RC3: Figure 3 and related discussion. Although I agree with the authors in that the ratio of Abs365 and WSOC/MSOC is consistent, I also see that Abs365 is enhanced relative to WSOC/MSOC during the non-monsoon seasons. I wonder if the authors can investigate the ratios and discuss whether WSOC is more absorbing during BB-affected seasons? 

AC3: We did see that the Abs₃₆₅ is enhanced relative to WSOC/MSOC during the non-monsoon seasons. According to Table 1, the concentrations of levoglucosan that are generally regarded as biomass burning tracers were higher in the non-monsoon seasons than in monsoon season, and the ratios of levoglucosan/TSP also exhibited a similar trend (we have added the ratios in the revised manuscript, Table 1). Thus, we infer that the non-monsoon season was more affected by biomass burning. Correspondingly, both the WSOC and MSOC are more absorbing during the biomass burning-affected seasons (Table 1). Please see line 322-326 in the revised manuscript.

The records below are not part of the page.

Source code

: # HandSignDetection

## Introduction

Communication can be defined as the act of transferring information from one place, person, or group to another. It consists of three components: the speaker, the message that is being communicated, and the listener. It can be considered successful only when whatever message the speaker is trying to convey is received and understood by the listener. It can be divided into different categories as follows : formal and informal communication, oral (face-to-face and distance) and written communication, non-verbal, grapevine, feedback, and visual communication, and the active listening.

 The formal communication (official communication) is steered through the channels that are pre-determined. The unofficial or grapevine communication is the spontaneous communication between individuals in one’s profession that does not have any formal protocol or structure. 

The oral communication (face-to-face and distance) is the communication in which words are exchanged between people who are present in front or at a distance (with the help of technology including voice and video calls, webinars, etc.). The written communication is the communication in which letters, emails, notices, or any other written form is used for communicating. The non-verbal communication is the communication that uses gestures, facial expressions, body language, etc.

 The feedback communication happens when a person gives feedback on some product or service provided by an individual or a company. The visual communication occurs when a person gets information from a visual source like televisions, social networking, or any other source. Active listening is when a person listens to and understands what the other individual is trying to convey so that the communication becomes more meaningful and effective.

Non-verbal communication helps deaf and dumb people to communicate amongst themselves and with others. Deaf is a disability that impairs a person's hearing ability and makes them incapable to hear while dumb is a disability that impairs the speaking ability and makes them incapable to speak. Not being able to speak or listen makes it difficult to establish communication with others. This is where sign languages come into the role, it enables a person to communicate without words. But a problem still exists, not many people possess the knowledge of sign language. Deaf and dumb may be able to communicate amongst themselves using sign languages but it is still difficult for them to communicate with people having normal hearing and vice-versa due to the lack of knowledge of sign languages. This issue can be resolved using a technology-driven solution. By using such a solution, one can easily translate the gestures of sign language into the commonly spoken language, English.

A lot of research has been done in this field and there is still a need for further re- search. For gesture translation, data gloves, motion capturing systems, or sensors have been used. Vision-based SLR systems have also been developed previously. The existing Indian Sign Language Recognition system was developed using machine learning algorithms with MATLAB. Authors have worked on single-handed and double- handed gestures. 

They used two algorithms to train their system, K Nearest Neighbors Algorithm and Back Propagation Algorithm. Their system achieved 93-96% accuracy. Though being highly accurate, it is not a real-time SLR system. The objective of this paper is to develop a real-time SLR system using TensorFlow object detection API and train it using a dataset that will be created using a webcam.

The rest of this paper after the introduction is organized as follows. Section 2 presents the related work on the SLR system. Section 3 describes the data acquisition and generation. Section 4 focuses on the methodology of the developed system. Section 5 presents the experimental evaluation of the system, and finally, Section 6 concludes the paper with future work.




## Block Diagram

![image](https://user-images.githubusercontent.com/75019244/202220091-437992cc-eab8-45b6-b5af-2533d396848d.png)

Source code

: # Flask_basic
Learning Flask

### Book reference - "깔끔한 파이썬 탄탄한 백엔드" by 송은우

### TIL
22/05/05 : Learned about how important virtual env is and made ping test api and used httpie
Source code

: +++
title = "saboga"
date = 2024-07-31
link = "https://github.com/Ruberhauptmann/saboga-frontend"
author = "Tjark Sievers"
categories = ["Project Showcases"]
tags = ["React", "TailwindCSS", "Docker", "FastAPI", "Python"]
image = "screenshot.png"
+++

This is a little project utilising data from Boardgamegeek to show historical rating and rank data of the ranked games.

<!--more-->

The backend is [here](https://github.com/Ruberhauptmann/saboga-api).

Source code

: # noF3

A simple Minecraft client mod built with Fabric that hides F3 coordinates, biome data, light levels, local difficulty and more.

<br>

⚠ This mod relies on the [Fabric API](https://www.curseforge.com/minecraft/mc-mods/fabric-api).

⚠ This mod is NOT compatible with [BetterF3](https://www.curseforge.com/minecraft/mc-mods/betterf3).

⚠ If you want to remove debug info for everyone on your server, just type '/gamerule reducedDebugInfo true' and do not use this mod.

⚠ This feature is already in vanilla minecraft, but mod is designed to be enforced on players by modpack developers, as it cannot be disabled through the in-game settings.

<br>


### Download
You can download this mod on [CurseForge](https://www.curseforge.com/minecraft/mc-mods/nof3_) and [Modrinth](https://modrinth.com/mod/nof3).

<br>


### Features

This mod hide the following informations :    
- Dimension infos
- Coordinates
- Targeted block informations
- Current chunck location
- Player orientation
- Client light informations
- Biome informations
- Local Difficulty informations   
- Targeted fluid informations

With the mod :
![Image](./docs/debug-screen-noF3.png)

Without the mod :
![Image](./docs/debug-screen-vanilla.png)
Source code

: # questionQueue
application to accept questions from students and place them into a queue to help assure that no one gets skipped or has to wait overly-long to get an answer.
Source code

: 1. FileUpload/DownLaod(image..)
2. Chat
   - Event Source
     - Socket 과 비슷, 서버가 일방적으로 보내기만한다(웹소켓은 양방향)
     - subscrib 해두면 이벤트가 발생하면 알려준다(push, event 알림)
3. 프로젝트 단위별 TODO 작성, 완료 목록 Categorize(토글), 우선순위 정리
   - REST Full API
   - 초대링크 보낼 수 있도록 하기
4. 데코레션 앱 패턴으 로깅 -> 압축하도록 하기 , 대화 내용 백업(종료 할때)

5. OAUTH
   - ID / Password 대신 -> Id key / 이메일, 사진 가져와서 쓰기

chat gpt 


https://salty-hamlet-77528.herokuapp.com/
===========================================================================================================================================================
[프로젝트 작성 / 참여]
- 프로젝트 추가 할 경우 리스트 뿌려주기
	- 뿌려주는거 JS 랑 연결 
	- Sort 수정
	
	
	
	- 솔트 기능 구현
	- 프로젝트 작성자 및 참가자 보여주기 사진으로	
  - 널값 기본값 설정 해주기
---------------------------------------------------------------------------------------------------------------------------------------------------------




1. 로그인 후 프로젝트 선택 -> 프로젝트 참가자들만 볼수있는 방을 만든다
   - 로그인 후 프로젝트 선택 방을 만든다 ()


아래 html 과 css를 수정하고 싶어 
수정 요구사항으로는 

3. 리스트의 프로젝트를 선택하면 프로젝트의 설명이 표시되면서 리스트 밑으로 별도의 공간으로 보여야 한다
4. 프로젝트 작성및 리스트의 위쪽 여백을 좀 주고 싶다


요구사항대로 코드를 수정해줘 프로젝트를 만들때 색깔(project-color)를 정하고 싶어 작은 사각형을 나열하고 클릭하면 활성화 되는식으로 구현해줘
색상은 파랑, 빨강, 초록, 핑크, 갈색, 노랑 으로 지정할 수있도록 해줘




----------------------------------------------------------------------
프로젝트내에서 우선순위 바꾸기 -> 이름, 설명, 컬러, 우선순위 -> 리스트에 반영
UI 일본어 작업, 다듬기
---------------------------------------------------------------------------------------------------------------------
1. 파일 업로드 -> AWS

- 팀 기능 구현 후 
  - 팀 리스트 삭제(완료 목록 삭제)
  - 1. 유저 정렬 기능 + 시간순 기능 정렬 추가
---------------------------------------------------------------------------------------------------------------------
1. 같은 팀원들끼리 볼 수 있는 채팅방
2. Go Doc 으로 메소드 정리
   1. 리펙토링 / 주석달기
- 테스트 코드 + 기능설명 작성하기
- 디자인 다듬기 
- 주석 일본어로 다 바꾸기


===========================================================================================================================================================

RC4: Line 387~ I think a little more discussions regarding the MLR results can be helpful for the community. Can the authors conclude that Abs365 in both WSOC and MSOC is dominated by a single factor (P4 for WSOC, C4 for MSOC). Is this result consistent with previous EEM and PARAFAC studies?  

AC4: We have re-detailed the content of this part and please see line 411-419 in the revised manuscript. In this study, we attempted to build an MLR model to explore the relationship between the BrC absorption and fluorescent chromophores, and we thought that the coefficient (not a constant) in the equation represented the strength of the relationships. Thus, we can conclude that Abs₃₆₅ is dominated by the single factor (P4 for WSOC, C4 for MSOC).

A similar study was conducted. Chen et al. (2019) thought that organic substances may represent the important causes of DTT (dithiothreitol) consumption and may be mainly contributed by light-absorbing materials. They found only two fluorescent components contribute to the DTT activity, almost all of which is attributed to the C7 chromophores with an emission wavelength of 462 nm (99%). 

Reference:

Chen, Q., Wang, M., Wang, Y., Zhang, L., Li, Y., and Han, Y.: Oxidative Potential of Water-Soluble Matter Associated with Chromophoric Substances in PM2.5 over Xi'an, China, Environ. Sci. Technol., 53, 8574-8584, https://doi.org/10.1021/acs.est.9b01976, 2019.

RC5: Related to my previous comment, for WSOC, both P3 and P4 have an excitation maximum at around 365 nm. However, only P4 has a significant coefficient after MLR analysis. Meanwhile, P3 had a negative coefficient. Why is this?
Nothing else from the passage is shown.